DISTILLING DISCOMFORT by HADIYYAH KUMA

Water

When my mother tried to take me to swimming classes all I did was hold back tears and let them go under the water where it was warm and blurry. The tears burned, or maybe that was chlorine. I hated feeling the cold on my knees when I was tucked up against the wall, ready to start a backstroke.
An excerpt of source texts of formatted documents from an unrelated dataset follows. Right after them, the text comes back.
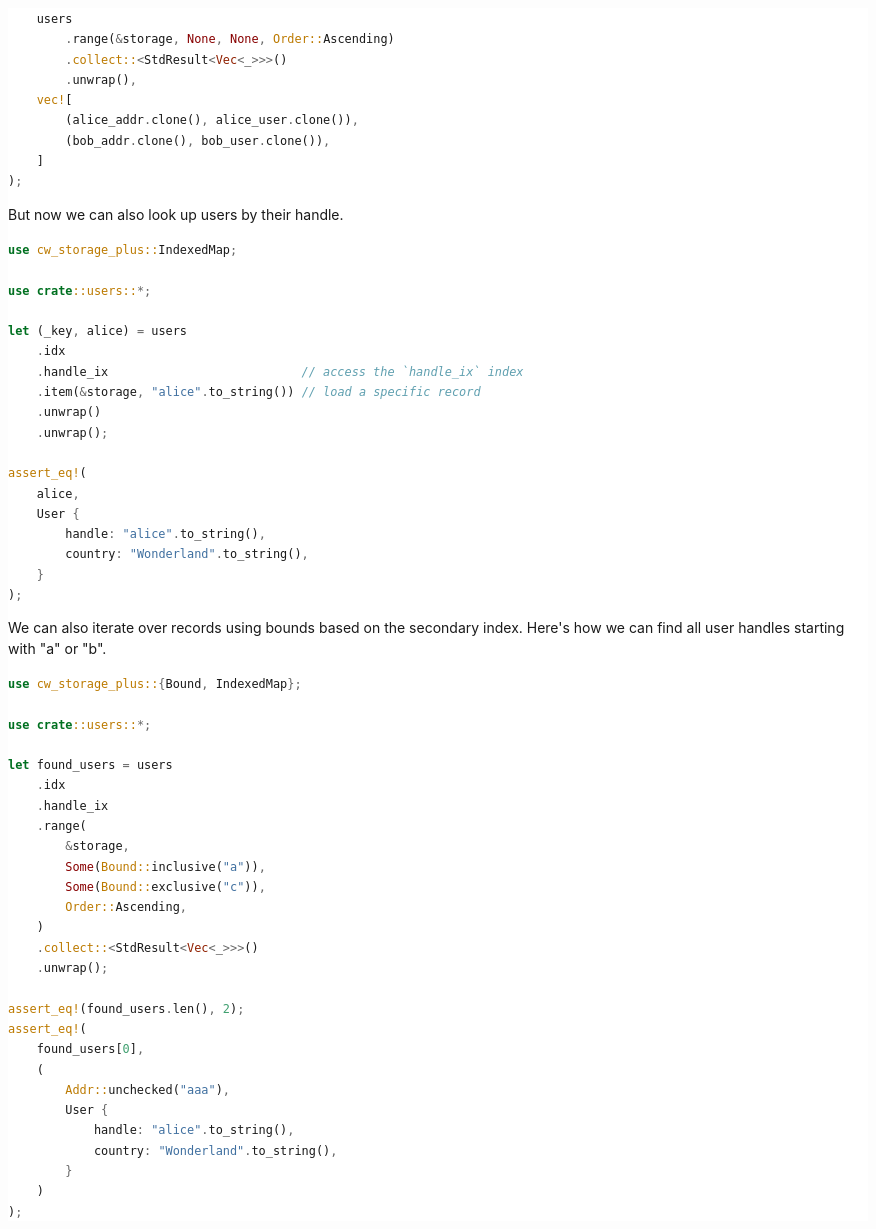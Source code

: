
 ```rust
    users
        .range(&storage, None, None, Order::Ascending)
        .collect::<StdResult<Vec<_>>>()
        .unwrap(),
    vec![
        (alice_addr.clone(), alice_user.clone()),
        (bob_addr.clone(), bob_user.clone()),
    ]
);
```

But now we can also look up users by their handle.

```rust
use cw_storage_plus::IndexedMap;

use crate::users::*;

let (_key, alice) = users
    .idx
    .handle_ix                           // access the `handle_ix` index
    .item(&storage, "alice".to_string()) // load a specific record
    .unwrap()
    .unwrap();

assert_eq!(
    alice,
    User {
        handle: "alice".to_string(),
        country: "Wonderland".to_string(),
    }
);
```

We can also iterate over records using bounds based on the secondary index. Here's how we can find
all user handles starting with "a" or "b".

```rust
use cw_storage_plus::{Bound, IndexedMap};

use crate::users::*;

let found_users = users
    .idx
    .handle_ix
    .range(
        &storage,
        Some(Bound::inclusive("a")),
        Some(Bound::exclusive("c")),
        Order::Ascending,
    )
    .collect::<StdResult<Vec<_>>>()
    .unwrap();

assert_eq!(found_users.len(), 2);
assert_eq!(
    found_users[0],
    (
        Addr::unchecked("aaa"),
        User {
            handle: "alice".to_string(),
            country: "Wonderland".to_string(),
        }
    )
);
```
After I swam, she washed chlorine out of my hair. The coarseness of the strands against my shoulder blades made me cry. More water, no matter what, tears were just another form of drowning. My face was soaked, and my throat was cold.

Constipation

The tenseness of the stomach is the worst facet of dry bowels. You may engage in rubbing or squeezing— sometimes I have in engaged both at the same time. The key is use different parts of the hands. The more you think about the hand, the more you realize how versatile it is. It can act as three people at once, six if you use both. Thumbs, wrists, and other fingers. With hands on my stomach I can sit at my desk and try to exercise out the pain. I’ve seen people do this in slight, thinking they are so discrete nobody notices. On the subway, when someone’s hand lies on their stomach, I wonder, are you just like me?

Anxiety

My nails have made crescent moons in the palm of my heads.

My head has left this earth and found another, calmer, but fierier one.

In fact, she is engulfed in blue flames, that earth.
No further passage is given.